Goal of the exercise:
Show every line from the entries that follow which holds the word "Federated".

Dataset:
· · · · ·

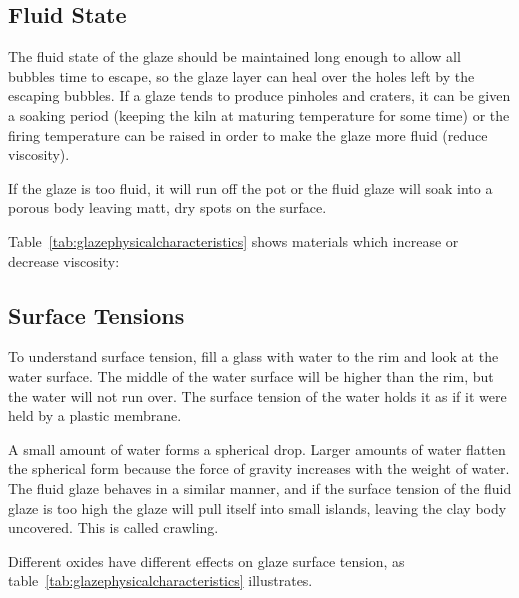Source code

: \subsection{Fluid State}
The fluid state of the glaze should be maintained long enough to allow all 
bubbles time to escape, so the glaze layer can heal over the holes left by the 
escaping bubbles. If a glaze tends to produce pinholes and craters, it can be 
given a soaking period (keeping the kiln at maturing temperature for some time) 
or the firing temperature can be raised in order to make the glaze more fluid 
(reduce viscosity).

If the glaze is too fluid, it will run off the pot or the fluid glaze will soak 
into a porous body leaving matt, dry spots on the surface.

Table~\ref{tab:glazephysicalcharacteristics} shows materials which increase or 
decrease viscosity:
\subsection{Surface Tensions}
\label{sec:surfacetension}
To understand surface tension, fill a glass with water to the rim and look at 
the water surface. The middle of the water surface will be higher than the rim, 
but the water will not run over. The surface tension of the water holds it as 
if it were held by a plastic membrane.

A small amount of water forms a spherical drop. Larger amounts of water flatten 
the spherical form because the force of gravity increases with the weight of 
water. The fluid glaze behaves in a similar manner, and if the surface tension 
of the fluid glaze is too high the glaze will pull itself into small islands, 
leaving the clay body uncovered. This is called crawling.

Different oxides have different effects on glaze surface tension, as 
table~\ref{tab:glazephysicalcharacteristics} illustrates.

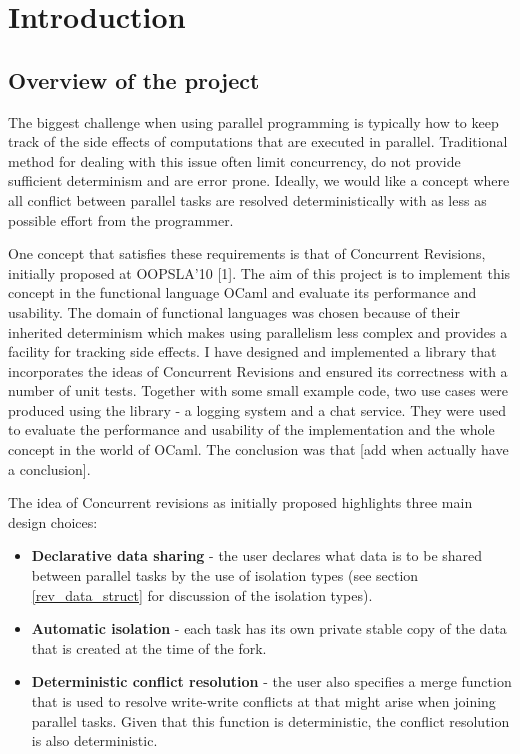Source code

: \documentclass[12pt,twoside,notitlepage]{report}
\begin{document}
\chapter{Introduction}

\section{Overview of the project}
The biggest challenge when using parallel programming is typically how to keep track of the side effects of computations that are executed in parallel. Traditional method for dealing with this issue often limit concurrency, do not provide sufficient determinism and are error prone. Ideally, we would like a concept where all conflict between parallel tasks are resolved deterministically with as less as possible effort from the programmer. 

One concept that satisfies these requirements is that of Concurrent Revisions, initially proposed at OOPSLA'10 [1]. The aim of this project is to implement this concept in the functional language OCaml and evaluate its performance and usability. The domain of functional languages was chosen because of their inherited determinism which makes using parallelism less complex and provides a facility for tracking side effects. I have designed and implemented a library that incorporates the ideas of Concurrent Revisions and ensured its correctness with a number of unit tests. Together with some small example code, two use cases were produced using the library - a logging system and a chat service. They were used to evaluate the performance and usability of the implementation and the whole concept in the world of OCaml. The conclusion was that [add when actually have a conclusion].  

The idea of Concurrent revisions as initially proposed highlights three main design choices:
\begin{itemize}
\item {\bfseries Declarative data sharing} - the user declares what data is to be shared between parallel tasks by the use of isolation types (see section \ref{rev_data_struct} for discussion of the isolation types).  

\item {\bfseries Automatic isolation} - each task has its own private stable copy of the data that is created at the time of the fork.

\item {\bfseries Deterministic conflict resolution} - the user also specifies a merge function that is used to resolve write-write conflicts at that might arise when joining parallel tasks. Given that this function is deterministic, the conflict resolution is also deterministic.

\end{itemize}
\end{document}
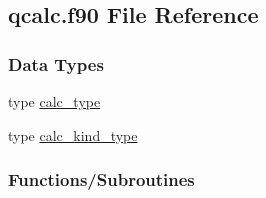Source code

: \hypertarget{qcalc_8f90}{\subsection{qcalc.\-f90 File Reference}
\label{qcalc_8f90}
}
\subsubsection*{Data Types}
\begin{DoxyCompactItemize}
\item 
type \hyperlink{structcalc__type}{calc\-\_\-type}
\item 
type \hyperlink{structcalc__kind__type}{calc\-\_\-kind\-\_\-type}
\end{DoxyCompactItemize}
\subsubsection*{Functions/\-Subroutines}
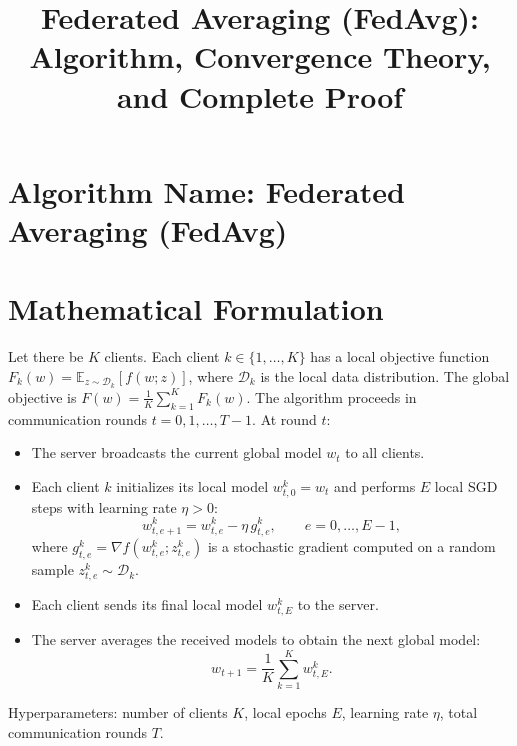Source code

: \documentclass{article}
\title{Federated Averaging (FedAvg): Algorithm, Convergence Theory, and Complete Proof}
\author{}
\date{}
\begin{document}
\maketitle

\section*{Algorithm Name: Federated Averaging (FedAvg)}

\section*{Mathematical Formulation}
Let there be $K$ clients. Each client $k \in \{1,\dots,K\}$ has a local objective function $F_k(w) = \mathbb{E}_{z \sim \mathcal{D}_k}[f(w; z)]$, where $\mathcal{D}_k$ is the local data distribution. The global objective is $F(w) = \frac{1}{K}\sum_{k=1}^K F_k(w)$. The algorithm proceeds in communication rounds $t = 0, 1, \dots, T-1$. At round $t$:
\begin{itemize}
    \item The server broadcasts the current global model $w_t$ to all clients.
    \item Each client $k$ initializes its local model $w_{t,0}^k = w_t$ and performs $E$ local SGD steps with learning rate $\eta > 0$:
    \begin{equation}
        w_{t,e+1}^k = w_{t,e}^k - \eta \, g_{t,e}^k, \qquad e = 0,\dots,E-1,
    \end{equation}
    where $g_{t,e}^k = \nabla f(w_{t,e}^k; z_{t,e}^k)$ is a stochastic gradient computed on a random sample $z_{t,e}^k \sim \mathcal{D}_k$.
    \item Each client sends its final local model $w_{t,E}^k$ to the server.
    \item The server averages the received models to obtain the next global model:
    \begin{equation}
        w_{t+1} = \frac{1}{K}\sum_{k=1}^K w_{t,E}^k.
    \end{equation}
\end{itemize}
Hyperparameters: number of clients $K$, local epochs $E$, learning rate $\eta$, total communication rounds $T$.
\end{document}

· · · · ·

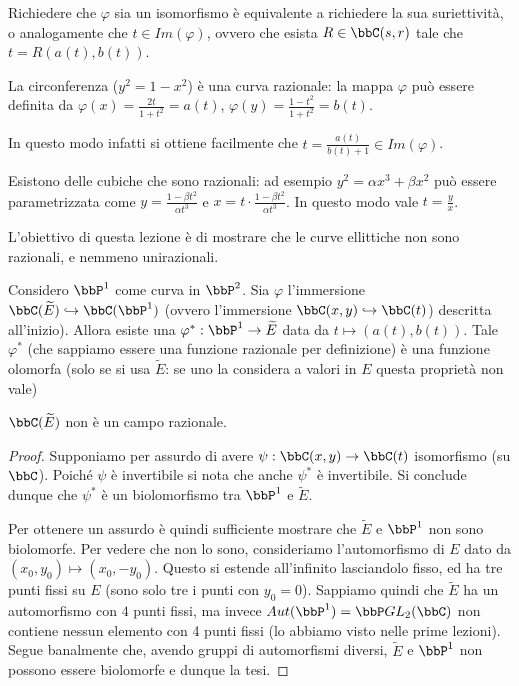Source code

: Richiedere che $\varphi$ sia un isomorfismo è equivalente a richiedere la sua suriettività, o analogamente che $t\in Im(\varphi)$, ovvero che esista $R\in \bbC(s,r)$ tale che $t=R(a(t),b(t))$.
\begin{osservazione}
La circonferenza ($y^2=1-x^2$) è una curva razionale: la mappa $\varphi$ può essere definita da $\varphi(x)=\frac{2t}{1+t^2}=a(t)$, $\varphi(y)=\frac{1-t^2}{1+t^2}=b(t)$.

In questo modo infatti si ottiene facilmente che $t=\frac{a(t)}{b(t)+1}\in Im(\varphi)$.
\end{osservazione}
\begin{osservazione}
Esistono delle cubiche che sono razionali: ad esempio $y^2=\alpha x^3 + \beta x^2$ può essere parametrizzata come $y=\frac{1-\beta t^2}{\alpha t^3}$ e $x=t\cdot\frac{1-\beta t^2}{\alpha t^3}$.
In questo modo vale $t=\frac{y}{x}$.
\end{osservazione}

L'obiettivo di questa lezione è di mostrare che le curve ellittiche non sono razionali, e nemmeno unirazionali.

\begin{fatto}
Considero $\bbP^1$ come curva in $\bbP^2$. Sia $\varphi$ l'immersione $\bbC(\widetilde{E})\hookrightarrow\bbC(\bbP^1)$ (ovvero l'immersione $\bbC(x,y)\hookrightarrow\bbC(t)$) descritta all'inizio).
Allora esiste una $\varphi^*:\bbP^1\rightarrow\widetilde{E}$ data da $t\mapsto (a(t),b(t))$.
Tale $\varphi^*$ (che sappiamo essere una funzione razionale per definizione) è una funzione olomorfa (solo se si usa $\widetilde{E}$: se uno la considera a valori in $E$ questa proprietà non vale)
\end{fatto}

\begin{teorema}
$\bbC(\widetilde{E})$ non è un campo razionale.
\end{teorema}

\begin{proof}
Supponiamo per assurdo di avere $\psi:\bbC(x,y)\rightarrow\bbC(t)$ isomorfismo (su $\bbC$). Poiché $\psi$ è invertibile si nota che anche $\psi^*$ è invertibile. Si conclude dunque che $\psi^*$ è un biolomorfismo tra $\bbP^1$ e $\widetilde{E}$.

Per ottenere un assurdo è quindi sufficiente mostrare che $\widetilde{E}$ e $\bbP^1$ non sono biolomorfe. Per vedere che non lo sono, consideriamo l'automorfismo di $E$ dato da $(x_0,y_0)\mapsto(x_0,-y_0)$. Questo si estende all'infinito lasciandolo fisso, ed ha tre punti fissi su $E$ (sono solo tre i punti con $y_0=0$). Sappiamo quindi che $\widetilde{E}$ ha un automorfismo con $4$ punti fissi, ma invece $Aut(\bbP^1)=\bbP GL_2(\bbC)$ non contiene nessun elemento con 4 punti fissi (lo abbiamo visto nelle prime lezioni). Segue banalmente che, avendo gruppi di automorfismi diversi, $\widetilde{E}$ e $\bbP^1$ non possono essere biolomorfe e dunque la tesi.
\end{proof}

· · · · ·

Answer to this problem:
\title{Federated Averaging (FedAvg): Algorithm, Convergence Theory, and Complete Proof}
\section*{Algorithm Name: Federated Averaging (FedAvg)}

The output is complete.